Plus opprimé que le sans-papiers, sa femme
Étudiante dans les années 1990, la question du féminisme n’est pas la première à laquelle elle se soit dévouée. Quand la jeune femme quitte sa prépa éco normale sup’ pour rejoindre les amphis de droit à Nanterre, c’est parce que « cette discipline, bien que parfois considéré comme réactionnaire permettait de créer de nouvelles normes en s’appuyant sur les combats sociaux », déroule cette fille d’un médecin de gauche et militant de l’accès aux soins et d’une mère professeure et militante à la FCPE à Herblay, dans le 95. Elle « accroche » alors avec les libertés publiques, le droit constitutionnel… et s’investit dans les associations de la bouillonnante université, agitée en ces temps par le mouvement altermondialiste. Prêtant main-forte à des associations de défense des droits de l’Homme qui se battent pour la régularisation des sans-papiers, elle se retrouve rapidement à défendre une personne encore plus opprimée : sa femme. « Une fondatrice du Gisti s’était rendu compte que les femmes étaient bien moins visibles que les hommes dans les campagnes de régularisation. Pas du fait de leur mari, mais parce qu’elles étaient encore plus précaires, et qu’il était donc plus difficile de monter des dossiers avec des preuves de leur présence ancienne sur le sol français », relate celle qui fait alors du féminisme au sein de l’association Femmes de la terre sans pour autant le théoriser.
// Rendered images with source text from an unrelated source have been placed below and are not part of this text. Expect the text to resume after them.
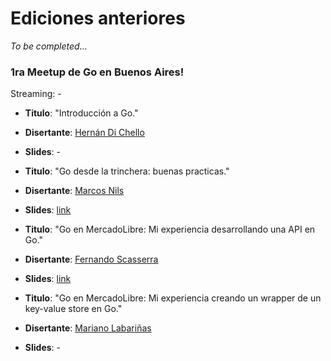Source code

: # Ediciones anteriores

*To be completed...*

### 1ra Meetup de Go en Buenos Aires!

Streaming: -

* **Titulo**: "Introducción a Go."
* **Disertante**: [Hernán Di Chello](https://twitter.com/d_hernan)
* **Slides**: -


* **Titulo**: "Go desde la trinchera: buenas practicas."
* **Disertante**: [Marcos Nils](https://twitter.com/marcosnils)
* **Slides**: [link](http://go-talks.appspot.com/github.com/marcosnils/talks/2015/golang_meetup_bsas_1.slide)


* **Titulo**: "Go en MercadoLibre: Mi experiencia desarrollando una API en Go."
* **Disertante**: [Fernando Scasserra](https://twitter.com/fersca)
* **Slides**: [link](https://docs.google.com/presentation/d/1KmZXAnl7sbgqq5l81CaRyiIcx1bTsfxvtvRDi39ObLw/edit#slide=id.p4)


* **Titulo**: "Go en MercadoLibre: Mi experiencia creando un wrapper de un key-value store en Go."
* **Disertante**: [Mariano Labariñas](https://twitter.com/mlabarinas)
* **Slides**: -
Le sexisme s’invite à nouveau dans sa réalité pendant l’année que prend la diplômée à la fin de ses études, en effet, elle doit choisir entre la consécration d’une carrière de danseuse après 10 années d’enseignement en conservatoire, et une carrière d’avocate. Ses premiers pas en dehors de l’enseignement dans le monde de la danse l’échaudent : « Des annonces de job exigeaient qu’on soit célibataire. On nous demandait d’enlever nos t-shirts pendant les auditions », se souvient-elle. Ce sera donc avocate ! « J’avais envisagé de devenir inspectrice du travail. Mais un stage m’en a dissuadé, quand je me suis rendu compte que le statut de fonctionnaire d’une administration au budget insuffisant impliquait d’être soumise à une hiérarchie pesante. J’ai vu un inspecteur du travail qui voulait faire bouger les lignes se démener sans y parvenir. Je savais que je ne pourrais pas m’épanouir ainsi : être avocate me permettait d’être la seule maîtresse à bord et d’être libre de mes combats », relate Maude Beckers.
Solidarité féministe
Avec sa camarade Tamara Löwy, elle s’associe rapidement au cours de l’année 2004 et crée le cabinet BC &L Avocates, à Pantin (93) en 2015. « J’ai effectué deux ans de collaboration au sein du cabinet de François Detton, d’Yves Tamet et Perrine Crosnier… J’y ai appris beaucoup, en droit pénal d’urgence, en droit des étrangers… mais si je restais dans ce cabinet, j’étais vouée à faire de la défense individuelle, à laquelle je préférais le contentieux collectif, qui me permettait de participer à des combats au sein des entreprises », détaille-t-elle. Elle effectue donc une seconde collaboration au sein du cabinet JDS avocats ou elle restera un an et demi. Reçue première à la Conférence du stage de Seine-Saint-Denis, elle assure pendant deux ans le rôle de coordinatrice pénale du barreau.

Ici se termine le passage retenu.